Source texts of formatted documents
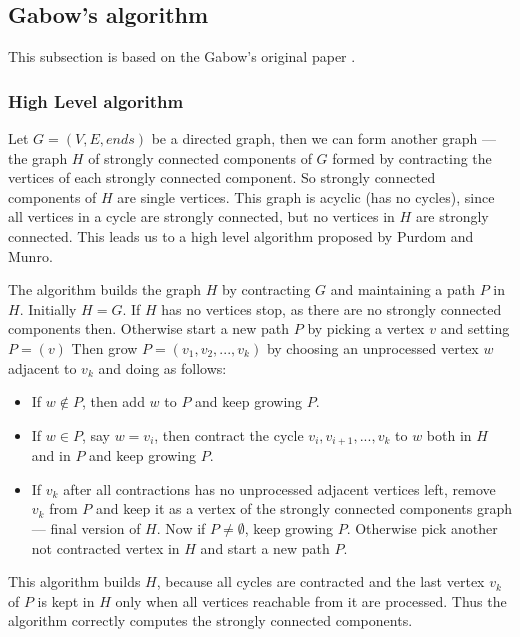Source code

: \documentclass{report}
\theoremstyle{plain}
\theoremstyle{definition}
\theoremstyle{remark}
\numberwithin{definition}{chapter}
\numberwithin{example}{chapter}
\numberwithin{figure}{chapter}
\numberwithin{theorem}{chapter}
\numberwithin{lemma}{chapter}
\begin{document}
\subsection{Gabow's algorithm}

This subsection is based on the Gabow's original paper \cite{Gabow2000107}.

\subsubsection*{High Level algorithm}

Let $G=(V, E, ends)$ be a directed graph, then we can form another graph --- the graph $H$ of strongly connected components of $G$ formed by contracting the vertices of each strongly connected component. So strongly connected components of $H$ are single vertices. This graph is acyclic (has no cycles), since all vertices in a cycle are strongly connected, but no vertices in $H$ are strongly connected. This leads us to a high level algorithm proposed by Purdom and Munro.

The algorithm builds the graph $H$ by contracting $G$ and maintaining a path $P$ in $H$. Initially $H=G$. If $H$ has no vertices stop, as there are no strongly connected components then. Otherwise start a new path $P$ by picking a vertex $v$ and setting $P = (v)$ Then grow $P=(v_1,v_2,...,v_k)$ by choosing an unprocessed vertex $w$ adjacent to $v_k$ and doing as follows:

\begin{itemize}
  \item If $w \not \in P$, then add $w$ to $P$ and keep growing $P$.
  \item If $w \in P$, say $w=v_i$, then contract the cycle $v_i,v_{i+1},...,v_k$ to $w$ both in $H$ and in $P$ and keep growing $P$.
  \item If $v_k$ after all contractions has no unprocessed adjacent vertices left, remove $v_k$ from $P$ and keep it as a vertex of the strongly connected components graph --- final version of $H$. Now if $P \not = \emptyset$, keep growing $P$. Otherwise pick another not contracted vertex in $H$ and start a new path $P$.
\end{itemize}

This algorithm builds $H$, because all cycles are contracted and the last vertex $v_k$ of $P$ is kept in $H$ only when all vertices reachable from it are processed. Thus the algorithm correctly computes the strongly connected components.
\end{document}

---

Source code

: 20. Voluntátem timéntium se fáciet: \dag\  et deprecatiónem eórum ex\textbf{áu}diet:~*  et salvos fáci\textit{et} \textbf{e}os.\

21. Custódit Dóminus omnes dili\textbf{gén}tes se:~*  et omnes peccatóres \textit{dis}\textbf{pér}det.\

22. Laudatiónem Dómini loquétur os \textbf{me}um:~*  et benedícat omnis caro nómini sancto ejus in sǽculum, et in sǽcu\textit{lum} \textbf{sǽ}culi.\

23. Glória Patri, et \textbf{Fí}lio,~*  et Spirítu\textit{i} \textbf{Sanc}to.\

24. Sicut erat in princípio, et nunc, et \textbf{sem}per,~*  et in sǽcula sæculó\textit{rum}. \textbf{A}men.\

• _Description of the task_: Which lines of the records above hold the word "textbf"? Copy each one out.

• _Written solution_:
: 20. Voluntátem timéntium se fáciet: \dag\  et deprecatiónem eórum ex\textbf{áu}diet:~*  et salvos fáci\textit{et} \textbf{e}os.\
21. Custódit Dóminus omnes dili\textbf{gén}tes se:~*  et omnes peccatóres \textit{dis}\textbf{pér}det.\
22. Laudatiónem Dómini loquétur os \textbf{me}um:~*  et benedícat omnis caro nómini sancto ejus in sǽculum, et in sǽcu\textit{lum} \textbf{sǽ}culi.\
23. Glória Patri, et \textbf{Fí}lio,~*  et Spirítu\textit{i} \textbf{Sanc}to.\
24. Sicut erat in princípio, et nunc, et \textbf{sem}per,~*  et in sǽcula sæculó\textit{rum}. \textbf{A}men.\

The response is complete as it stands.